**Assignment:** How many lines of the entries below include the word "todas"? Answer with the number alone.

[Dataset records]
..........
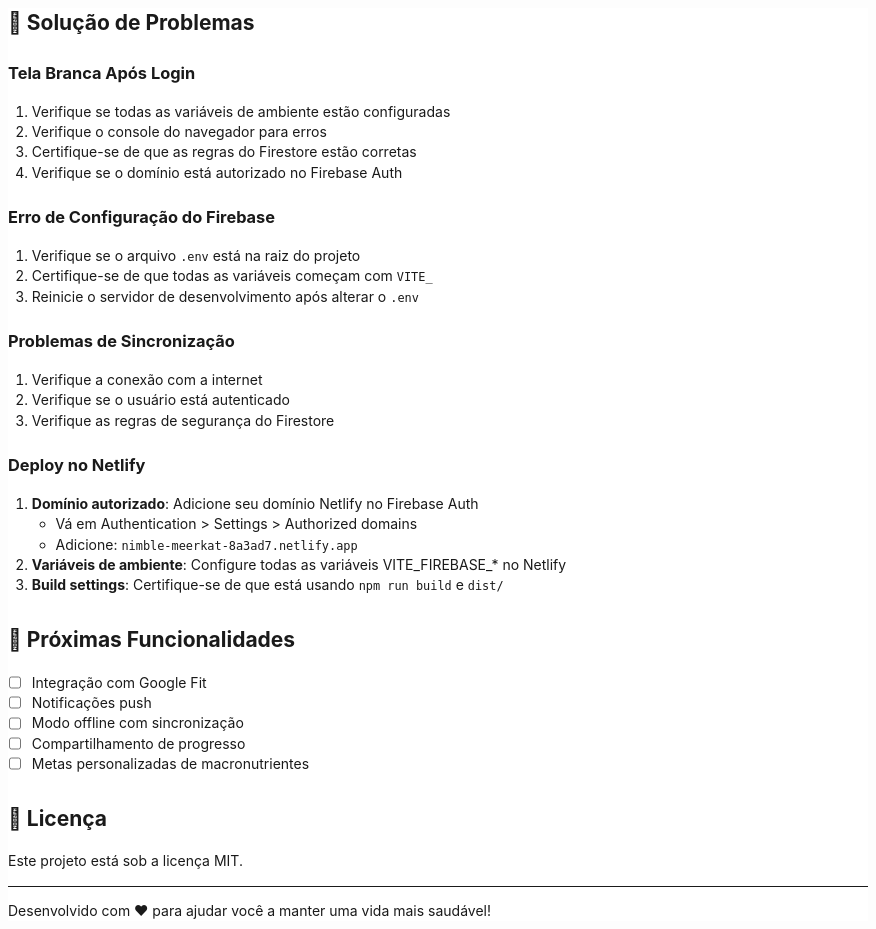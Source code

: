 ## 🔧 Solução de Problemas

### Tela Branca Após Login
1. Verifique se todas as variáveis de ambiente estão configuradas
2. Verifique o console do navegador para erros
3. Certifique-se de que as regras do Firestore estão corretas
4. Verifique se o domínio está autorizado no Firebase Auth

### Erro de Configuração do Firebase
1. Verifique se o arquivo `.env` está na raiz do projeto
2. Certifique-se de que todas as variáveis começam com `VITE_`
3. Reinicie o servidor de desenvolvimento após alterar o `.env`

### Problemas de Sincronização
1. Verifique a conexão com a internet
2. Verifique se o usuário está autenticado
3. Verifique as regras de segurança do Firestore

### Deploy no Netlify
1. **Domínio autorizado**: Adicione seu domínio Netlify no Firebase Auth
   - Vá em Authentication > Settings > Authorized domains
   - Adicione: `nimble-meerkat-8a3ad7.netlify.app`
2. **Variáveis de ambiente**: Configure todas as variáveis VITE_FIREBASE_* no Netlify
3. **Build settings**: Certifique-se de que está usando `npm run build` e `dist/`

## 🎯 Próximas Funcionalidades

- [ ] Integração com Google Fit
- [ ] Notificações push
- [ ] Modo offline com sincronização
- [ ] Compartilhamento de progresso
- [ ] Metas personalizadas de macronutrientes

## 📄 Licença

Este projeto está sob a licença MIT.

---

Desenvolvido com ❤️ para ajudar você a manter uma vida mais saudável!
..........
**Response:** 3